It all began with the valedictory session on 15 September, 2022 for Abdu Aboki, the most recent Justice to retire from the Supreme Court, where the CJN complained that his exit had “drastically depleted” the ranks of the Bench of the Court from the constitutional ceiling of 21 to 13. When they began the year, the CJN lamented, they were 17.

From the Body of Senior Advocates of Nigeria, BOSAN, the reaction was swift and immediate. On behalf of the Body, Onomigbo Okpoko, SAN, claimed that the complaint of the CJN was self-inflicted, because of an appointment process that “appears to have been designed and operated to exclude good and competent Lawyers from being appointed Justices of appellate courts.”

The response of the BOSAN regrettably missed the point as it was premised on a failure to pause for a diagnosis of the ailment, rather defaulting to a Nigerian fixation with quick fixes anchored on a philosophy of allocation. Before proceeding to prescribe a cure, therefore, it is important to unbundle the cause(s) of the rapid attrition in the Supreme Court. 

Of the departures from the court since 2019, at least four have been premature. Of the four, two Justices died while two Chief Justices (no less) took early retirement.

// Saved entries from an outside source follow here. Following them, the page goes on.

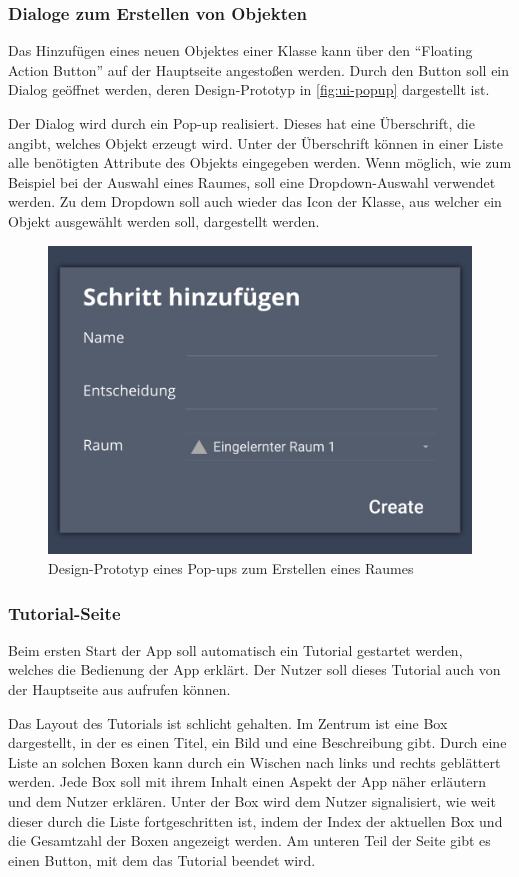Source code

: \subsubsection{Dialoge zum Erstellen von Objekten} \label{sec:app-dialog}

Das Hinzufügen eines neuen Objektes einer Klasse kann über den \enquote{Floating Action Button} auf der Hauptseite angestoßen werden.
Durch den Button soll ein Dialog geöffnet werden, deren Design-Prototyp in \autoref{fig:ui-popup} dargestellt ist.

Der Dialog wird durch ein Pop-up realisiert.
Dieses hat eine Überschrift, die angibt, welches Objekt erzeugt wird.
Unter der Überschrift können in einer Liste alle benötigten Attribute des Objekts eingegeben werden.
Wenn möglich, wie zum Beispiel bei der Auswahl eines Raumes, soll eine Dropdown-Auswahl verwendet werden.
Zu dem Dropdown soll auch wieder das Icon der Klasse, aus welcher ein Objekt ausgewählt werden soll, dargestellt werden.

\begin{figure}[h!tbp]
	\includegraphics[width=.5\textwidth]{images/ui-prototype/popup.png}
	\centering
	\caption{Design-Prototyp eines Pop-ups zum Erstellen eines Raumes}
	\label{fig:ui-popup}
\end{figure}

\subsubsection{Tutorial-Seite} \label{sec:app-tutorial}

Beim ersten Start der App soll automatisch ein Tutorial gestartet werden, welches die Bedienung der App erklärt.
Der Nutzer soll dieses Tutorial auch von der Hauptseite aus aufrufen können.

Das Layout des Tutorials ist schlicht gehalten.
Im Zentrum ist eine Box dargestellt, in der es einen Titel, ein Bild und eine Beschreibung gibt.
Durch eine Liste an solchen Boxen kann durch ein Wischen nach links und rechts geblättert werden.
Jede Box soll mit ihrem Inhalt einen Aspekt der App näher erläutern und dem Nutzer erklären.
Unter der Box wird dem Nutzer signalisiert, wie weit dieser durch die Liste fortgeschritten ist,
indem der Index der aktuellen Box und die Gesamtzahl der Boxen angezeigt werden.
Am unteren Teil der Seite gibt es einen Button, mit dem das Tutorial beendet wird.

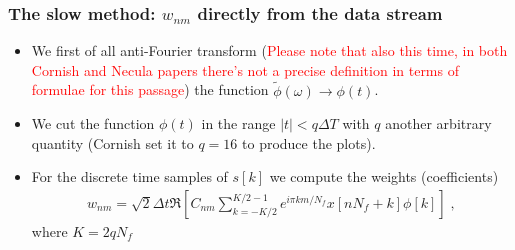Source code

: \documentclass{article}
\begin{document}
\subsubsection{The slow method: $w_{nm}$ directly from the data stream}
\begin{itemize}
    \item We first of all anti-Fourier transform (\textcolor{red}{Please note that also this time, in both Cornish and Necula papers there's not a precise definition in terms of formulae for this passage}) the function $\tilde \phi(\omega)\to\phi(t)$.
    \item We cut the function $\phi(t)$ in the range $|t|<q\Delta T$ with $q$ another arbitrary quantity (Cornish set it to $q=16$ to produce the plots).
    \item For the discrete time samples of $s[k]$ we compute the weights (coefficients)
    \begin{align}
    \label{eq:direct}
w_{n m}=\sqrt{2} \Delta t \Re \left[C_{n m} \sum_{k=-K / 2}^{K / 2-1} e^{i \pi k m / N_f} x\left[n N_f+k\right] \phi[k]\right]\;,
\end{align}
where $K=2qN_f$
\end{itemize}
\end{document}
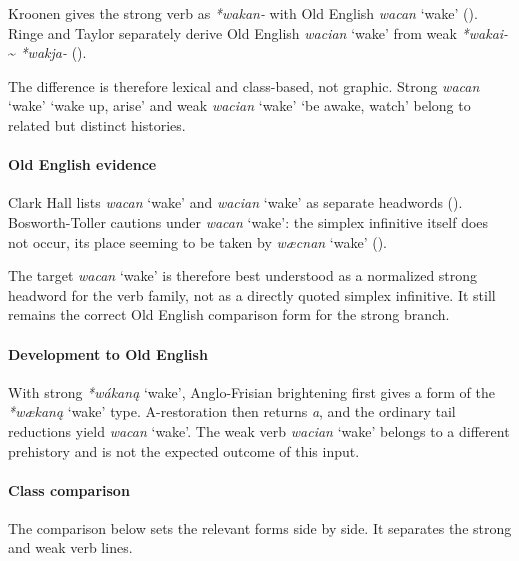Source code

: \documentclass[
  british,
  a4paper,
]{article}
\providecommand{\Recon}[1]{\emph{*#1}}
\begin{document}
Kroonen gives the strong verb as \emph{*wakan-} with Old English
{\emph{wacan}} `wake' ().
Ringe and Taylor separately derive Old English {\emph{wacian}} `wake'
from weak \emph{*wakai-} \textasciitilde{} \emph{*wakja-}
().

The difference is therefore lexical and class-based, not graphic. Strong
{\emph{wacan}} `wake' `wake up, arise' and weak {\emph{wacian}} `wake'
`be awake, watch' belong to related but distinct histories.

\paragraph{Old English evidence}\label{old-english-evidence-120}

Clark Hall lists {\emph{wacan}} `wake' and {\emph{wacian}} `wake' as
separate headwords ().
Bosworth-Toller cautions under {\emph{wacan}} `wake': the simplex
infinitive itself does not occur, its place seeming to be taken by
{\emph{wæcnan}} `wake' ().

The target {\emph{wacan}} `wake' is therefore best understood as a
normalized strong headword for the verb family, not as a directly quoted
simplex infinitive. It still remains the correct Old English comparison
form for the strong branch.

\paragraph{Development to Old
English}\label{development-to-old-english-118}

With strong \Recon{wákaną} `wake', Anglo-Frisian brightening first gives
a form of the \Recon{wækaną} `wake' type. A-restoration then returns
\emph{a}, and the ordinary tail reductions yield {\emph{wacan}} `wake'.
The weak verb {\emph{wacian}} `wake' belongs to a different prehistory
and is not the expected outcome of this input.

\paragraph{Class comparison}\label{class-comparison-4}

The comparison below sets the relevant forms side by side. It separates
the strong and weak verb lines.
\end{document}
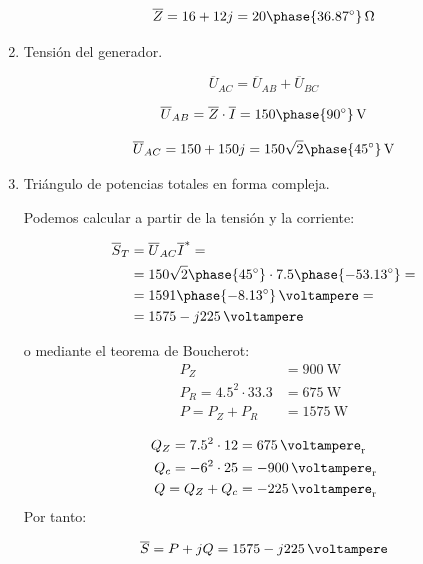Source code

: \begin{enumerate}
  \[
    \overline{Z} = 16 + 12j  = \qty[parse-numbers=false]{20\phase{\ang{36.87}}}{\ohm}
  \]

  
\item Tensión del generador.

  \[
    \overline{U}_{AC} = \overline{U}_{AB} + \overline{U}_{BC}
  \]

  \[
    \overline{U}_{AB} = \overline{Z} \cdot \overline{I} = \qty[parse-numbers=false]{150\phase{\ang{90}}}{\volt}
  \]

  \[
    \overline{U}_{AC} = 150 + 150j = \qty[parse-numbers=false]{150\sqrt{2}\phase{\ang{45}}}{\volt}
  \]

\item Triángulo de potencias totales en forma compleja.

  Podemos calcular a partir de la tensión y la corriente:


  \begin{align*}
    \overline{S}_T &= \overline{U}_{AC} \overline{I}^* =\\
                   &= 150\sqrt{2}\phase{\ang{45}} \cdot 7.5\phase{\ang{-53.13}} =\\
                   &= \qty[parse-numbers=false]{1591\phase{\ang{-8.13}}}{\voltampere}=\\
                   &= \qty[parse-numbers=false]{1575 - j225}{\voltampere}
  \end{align*}
  
  o mediante el teorema de Boucherot:
  \begin{align*}
    P_Z &= \qty{900}{\watt}\\
    P_R = 4.5^2 \cdot 33.3 &= \qty{675}{\watt}\\
    P = P_Z + P_R &= \qty{1575}{\watt}
  \end{align*}

  \begin{align*}
    Q_Z = 7.5^2 \cdot 12 &= \qty{675}{\voltampere_r}\\
    Q_c = - 6^2 \cdot 25 &= \qty{-900}{\voltampere_r}\\
    Q = Q_Z + Q_c &= \qty{-225}{\voltampere_r}
  \end{align*}
  Por tanto:

  \[
    \overline{S} = P + jQ = \qty[parse-numbers=false]{1575 - j225}{\voltampere}
  \]
  
\end{enumerate}



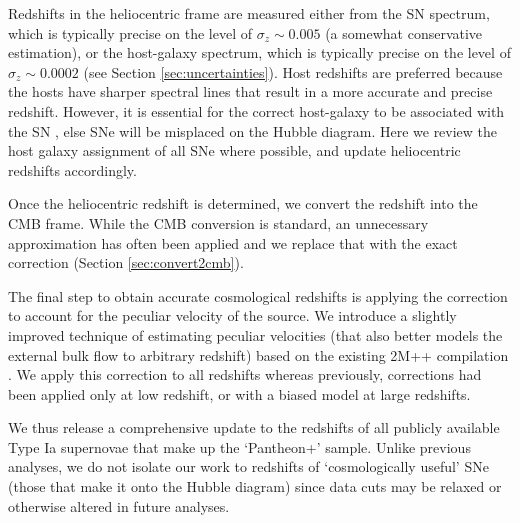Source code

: \documentclass[
  journal=pasa,
  manuscript=research-paper,
  year=2022,
]{cup-journal}
\begin{document}
Redshifts in the heliocentric frame are measured either from the SN spectrum, which is typically precise on the level of $\sigma_z\sim0.005$ (a somewhat conservative estimation), or the host-galaxy spectrum, which is typically precise on the level of $\sigma_z\sim0.0002$ (see Section \ref{sec:uncertainties}).
Host redshifts are preferred because the hosts have sharper spectral lines that result in a more accurate and precise redshift. 
However, it is essential for the correct host-galaxy to be associated with the SN \citep{Gupta2016}, else SNe will be misplaced on the Hubble diagram.  
Here we review the host galaxy assignment of all SNe where possible, and update heliocentric redshifts accordingly.   

Once the heliocentric redshift is determined, we convert the redshift into the CMB frame.  
While the CMB conversion is standard, an unnecessary approximation has often been applied \citep[see, e.g.][and references therein]{Carr2021} and we replace that with the exact correction (Section \ref{sec:convert2cmb}).  

The final step to obtain accurate cosmological redshifts is applying the correction to account for the peculiar velocity of the source.  
We introduce a slightly improved technique of estimating peculiar velocities (that also better models the external bulk flow to arbitrary redshift) based on the existing 2M++ compilation \citep{Carrick2015}.
We apply this correction to all redshifts whereas previously, corrections had been applied only at low redshift, or with a biased model at large redshifts.

We thus release a comprehensive update to the redshifts of all publicly available Type Ia supernovae that make up the `Pantheon+' sample.  
Unlike previous analyses, we do not isolate our work to redshifts of `cosmologically useful' SNe (those that make it onto the Hubble diagram) since data cuts may be relaxed or otherwise altered in future analyses.  
\end{document}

Three of these four would still have been in service, which would have obviated any need for the CJN’s lamentations. 

Matters Arising 

One issue is health and wellbeing in the court. In the past year alone, Sylvester Ngwuta, a Justice of the Supreme Court, died at 69 on 7 March 2021. Another, Samuel Oseji, died barely five months later on 28 September, 2021 at 67. In June 2022, it emerged that the Justices of the Supreme Court had written to the then CJN complaining of debilitating failures of health and wellbeing, including non-provision of housing and research assistants. In particular, their letter lamented that there had been no meeting of the Justices over the entire duration of the Covid-19 crisis, pointing out that the standard of healthcare in the court had deteriorated to the point where “there is a general lack of concern for Justices who require immediate or emergency medical intervention”. These complaints naturally raise the possibility that, the rate of mortality as a form of attrition at the Supreme Court is preventable.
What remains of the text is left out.